The federal and four provincial governments will sign a new National Fiscal Pact by next Tuesday to transfer the responsibilities of health, education, social safety net and road infrastructure projects to the provincial governments, according to the conditions agreed between Pakistan and the IMF.
All the four provincial governments would align their agriculture income tax rates to the federal personal and corporate income tax rates by amending their laws by October 30. As a result, the agricultural income tax rate would increase from 12-15% to 45% in January of next year.
All the provincial governments would not give any further subsidies on electricity and gas and these governments would not establish any new Special Economic Zones or Export Processing Zone. The federal government would not be entitled to have any new economic zones and would end the tax incentives of the existing zones by 2035.
According to another condition, Pakistan would show a primary budget surplus of 4.2% of the Gross Domestic Product during the three-year programme period.
The primary budget surplus is calculated after excluding interest payments. A 4.2% GDP deficit would significantly squeeze non-interest expenses and put an additional tax burden equal to 3% of the GDP on the existing taxpayers.
Under the IMF programme, a primary surplus equal to 1% of GDP will have to be shown in this fiscal year and about 3.2% over the next two years to put the debt-to-GDP ratio on a sustainable declining path.
In case of tax shortfall, the government has committed to bringing a mini-budget that would result in increasing tax rates on imports, contractors, professional service providers and on fertilizer.
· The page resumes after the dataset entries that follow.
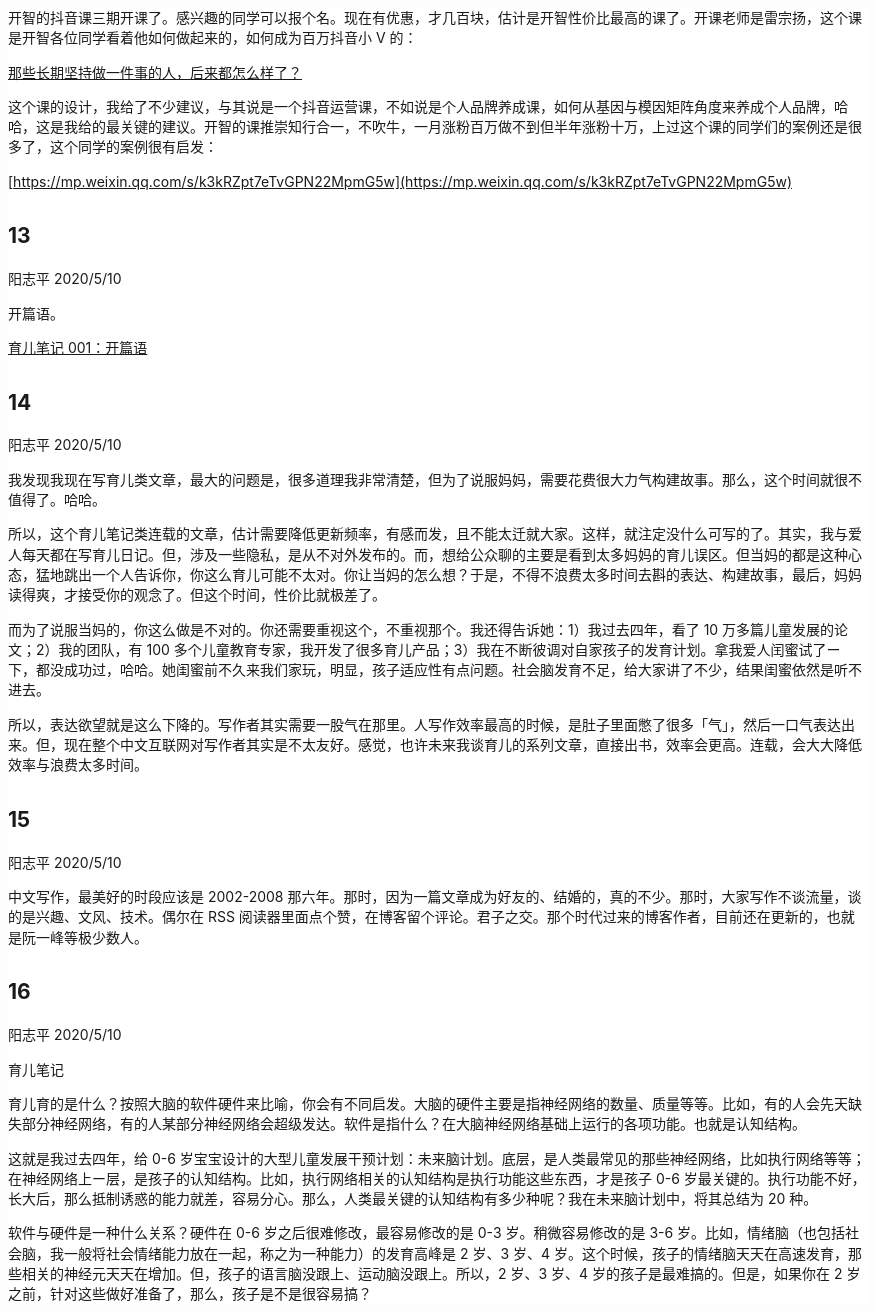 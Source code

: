 开智的抖音课三期开课了。感兴趣的同学可以报个名。现在有优惠，才几百块，估计是开智性价比最高的课了。开课老师是雷宗扬，这个课是开智各位同学看着他如何做起来的，如何成为百万抖音小 V 的：

[那些长期坚持做一件事的人，后来都怎么样了？](https://mp.weixin.qq.com/s/2ih4u68jyJBPwVS6BLSoTw)

这个课的设计，我给了不少建议，与其说是一个抖音运营课，不如说是个人品牌养成课，如何从基因与模因矩阵角度来养成个人品牌，哈哈，这是我给的最关键的建议。开智的课推崇知行合一，不吹牛，一月涨粉百万做不到但半年涨粉十万，上过这个课的同学们的案例还是很多了，这个同学的案例很有启发：

[https://mp.weixin.qq.com/s/k3kRZpt7eTvGPN22MpmG5w](https://mp.weixin.qq.com/s/k3kRZpt7eTvGPN22MpmG5w)

## 13

阳志平 2020/5/10

开篇语。

[育儿笔记 001：开篇语](https://mp.weixin.qq.com/s/BZWEDNC82Oz7wUWxpICr_Q)

## 14

阳志平 2020/5/10

我发现我现在写育儿类文章，最大的问题是，很多道理我非常清楚，但为了说服妈妈，需要花费很大力气构建故事。那么，这个时间就很不值得了。哈哈。

所以，这个育儿笔记类连载的文章，估计需要降低更新频率，有感而发，且不能太迁就大家。这样，就注定没什么可写的了。其实，我与爱人每天都在写育儿日记。但，涉及一些隐私，是从不对外发布的。而，想给公众聊的主要是看到太多妈妈的育儿误区。但当妈的都是这种心态，猛地跳出一个人告诉你，你这么育儿可能不太对。你让当妈的怎么想？于是，不得不浪费太多时间去斟的表达、构建故事，最后，妈妈读得爽，才接受你的观念了。但这个时间，性价比就极差了。

而为了说服当妈的，你这么做是不对的。你还需要重视这个，不重视那个。我还得告诉她：1）我过去四年，看了 10 万多篇儿童发展的论文；2）我的团队，有 100 多个儿童教育专家，我开发了很多育儿产品；3）我在不断彼调对自家孩子的发育计划。拿我爱人闰蜜试了ー下，都没成功过，哈哈。她闺蜜前不久来我们家玩，明显，孩子适应性有点问题。社会脑发育不足，给大家讲了不少，结果闺蜜依然是听不进去。

所以，表达欲望就是这么下降的。写作者其实需要一股气在那里。人写作效率最高的时候，是肚子里面憋了很多「气」，然后一口气表达出来。但，现在整个中文互联网对写作者其实是不太友好。感觉，也许未来我谈育儿的系列文章，直接出书，效率会更高。连载，会大大降低效率与浪费太多时间。

## 15

阳志平 2020/5/10

中文写作，最美好的时段应该是 2002-2008 那六年。那时，因为一篇文章成为好友的、结婚的，真的不少。那时，大家写作不谈流量，谈的是兴趣、文风、技术。偶尔在 RSS 阅读器里面点个赞，在博客留个评论。君子之交。那个时代过来的博客作者，目前还在更新的，也就是阮一峰等极少数人。

## 16

阳志平 2020/5/10

育儿笔记

育儿育的是什么？按照大脑的软件硬件来比喻，你会有不同启发。大脑的硬件主要是指神经网络的数量、质量等等。比如，有的人会先天缺失部分神经网络，有的人某部分神经网络会超级发达。软件是指什么？在大脑神经网络基础上运行的各项功能。也就是认知结构。

这就是我过去四年，给 0-6 岁宝宝设计的大型儿童发展干预计划：未来脑计划。底层，是人类最常见的那些神经网络，比如执行网络等等；在神经网络上ー层，是孩子的认知结构。比如，执行网络相关的认知结构是执行功能这些东西，才是孩子 0-6 岁最关键的。执行功能不好，长大后，那么抵制诱惑的能力就差，容易分心。那么，人类最关键的认知结构有多少种呢？我在未来脑计划中，将其总结为 20 种。

软件与硬件是一种什么关系？硬件在 0-6 岁之后很难修改，最容易修改的是 0-3 岁。稍微容易修改的是 3-6 岁。比如，情绪脑（也包括社会脑，我一般将社会情绪能力放在一起，称之为一种能力）的发育高峰是 2 岁、3 岁、4 岁。这个时候，孩子的情绪脑天天在高速发育，那些相关的神经元天天在增加。但，孩子的语言脑没跟上、运动脑没跟上。所以，2 岁、3 岁、4 岁的孩子是最难搞的。但是，如果你在 2 岁之前，针对这些做好准备了，那么，孩子是不是很容易搞？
The FBR is facing the risk of over Rs200 billion tax shortfall for the first quarter.
For this fiscal year, Pakistan will be bound to keep the spending on defence and subsidies at the previous fiscal year’s level in terms of the size of the economy.
However, the design of the programme has not completely addressed the issue of debt unsustainability and is built around the strategy of rolling over the maturing external debt during the programme period.
Pakistan has committed that it would not repay the $12.7 billion debt to Saudi Arabia, China, the United Arab Emirates and Kuwait during the programme period.
The IMF forced Pakistan to first bridge a $2 billion additional financing gap for qualifying the board approval. Pakistan had to take the most expensive commercial loan in its history at 11% interest rate from the Standard Chartered Bank to meet the financing gap.
The Asian Development Bank warned on Wednesday that the rising political and institutional tensions may make it difficult to implement the reforms that Pakistan has committed to deliver to the IMF. It said that these reforms were crucial to make sure that the external lenders keep lending to Pakistan.